With a third of the year in the books the stock market continues to surprise many with its endurance. As I mentioned in last week’s index chart post, I thought we were going to get a bigger fall, but once the latest bounce started all indicators pointed to better days ahead. This past week proved the technical indicators were on target. A week later not much has changed. I drew five trend lines in today’s chart. All, but one, are ascending. The one descending trend line broke this past week and now could be support if it even comes back into play. The 10 day moving average moved back above the 20 day and that’s almost always a bullish signal in my eyes. The 50 day moving average is inching higher still and could provide another good area of support on a quick profit-taking dip.

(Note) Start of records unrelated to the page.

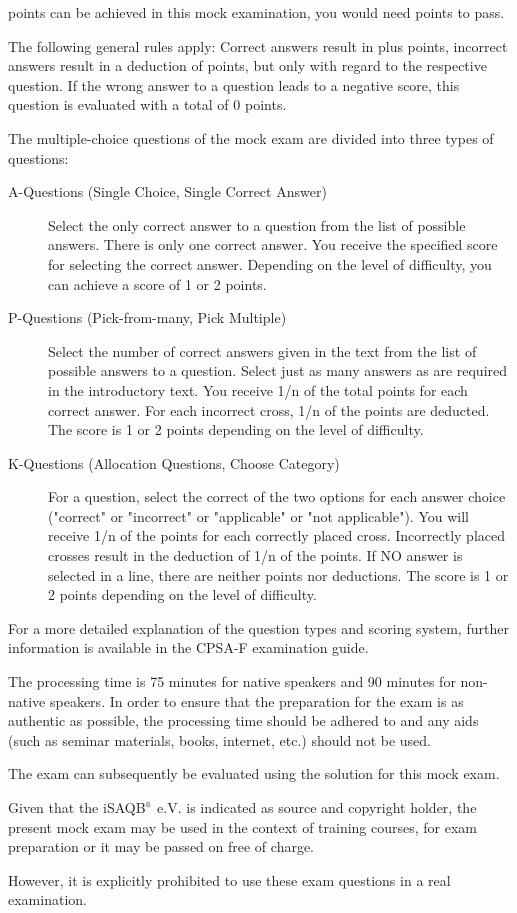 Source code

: \documentclass[12pt,a4paper]{article}
\newcounter{examQuestion}\setcounter{examQuestion}{1}
\newcommand{\registered}{$^\textrm{\tiny\textregistered}$}
\begin{document}
\examTotalPoints{} points can be achieved in this mock examination,
you would need \examMinPoints{} points to pass.

The following general rules apply: Correct answers result in plus
points, incorrect answers result in a deduction of points, but only
with regard to the respective question. If the wrong answer to a
question leads to a negative score, this question is evaluated with a
total of 0 points.

The multiple-choice questions of the mock exam are divided into three
types of questions:

\begin{description}
\item[A-Questions (Single Choice, Single Correct Answer)] Select the
  only correct answer to a question from the list of possible
  answers. There is only one correct answer. You receive the specified
  score for selecting the correct answer. Depending on the level of
  difficulty, you can achieve a score of 1 or 2 points.
\item[P-Questions (Pick-from-many, Pick Multiple)] Select the number
  of correct answers given in the text from the list of possible
  answers to a question. Select just as many answers as are required
  in the introductory text. You receive 1/n of the total points for
  each correct answer. For each incorrect cross, 1/n of the points are
  deducted. The score is 1 or 2 points depending on the level of
  difficulty.
\item[K-Questions (Allocation Questions, Choose Category)] For a
  question, select the correct of the two options for each answer
  choice ("correct" or "incorrect" or "applicable" or "not
  applicable"). You will receive 1/n of the points for each correctly
  placed cross. Incorrectly placed crosses result in the deduction of
  1/n of the points. If NO answer is selected in a line, there are
  neither points nor deductions. The score is 1 or 2 points depending
  on the level of difficulty.
\end{description}

For a more detailed explanation of the question types and scoring
system, further information is available in the CPSA-F examination
guide.

The processing time is 75 minutes for native speakers and 90 minutes
for non-native speakers. In order to ensure that the preparation for
the exam is as authentic as possible, the processing time should be
adhered to and any aids (such as seminar materials, books, internet,
etc.) should not be used.

The exam can subsequently be evaluated using the solution for this
mock exam.

Given that the iSAQB\registered{} e.V. is indicated as source and copyright
holder, the present mock exam may be used in the context of training
courses, for exam preparation or it may be passed on free of charge.

However, it is explicitly prohibited to use these exam questions in a
real examination.

\newpage

\setcounter{examQuestion}{1}

\end{document}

I’m not saying that every day or every week in the near term will give those of us will bullish positions bigger brokerage accounts, but the trend is certainly still alive and any dip does seem to be just another opportunity to buy in at the latest best prices. The nearest short term stick in the mud is one of the longest trend lines I drew. It’s in the middle and was support until the beginning of March when it broke and then became resistance by the end of March. That’s the line where the SPX has stopped its ascent each of the past three days and could prove to be another good place to take a breather for this rally. Again, any such break in the bull run does seem to be another buying opportunity. Even the lowest trend line of higher lows (which is slightly above the 1o0 dma – not shown) is only about 3-4% below Friday’s closing level. That’s hardly enough of a drop to cause a scare these days, but I would imagine would create a well supported entry point for many.
If you had to look for another potential weakness in the market it could come from the volume each day recently. On almost each day for the past month or so the SPX has attracted average volume on its busiest days. Most days are below average. Some will point to this to say that means there’s not a real commitment to this market. I might argue that it shows no irrational exuberance has overtaken the market yet and could lead to a more steady and continued climb higher. The Williams %R indicator supports this logic that the end is not here yet. It still points to momentum that is on the bulls’ side.
With all of those bullish thoughts in mind, I still have to remember that we’re entering May trading on Monday and the inclination to sell in May might derail the party after such a fantastic start to the year. As always, stay on your toes and keep watching the technical indicators to give us an early warning of what’s to come. What do you think, Sell in May or Stay to Play?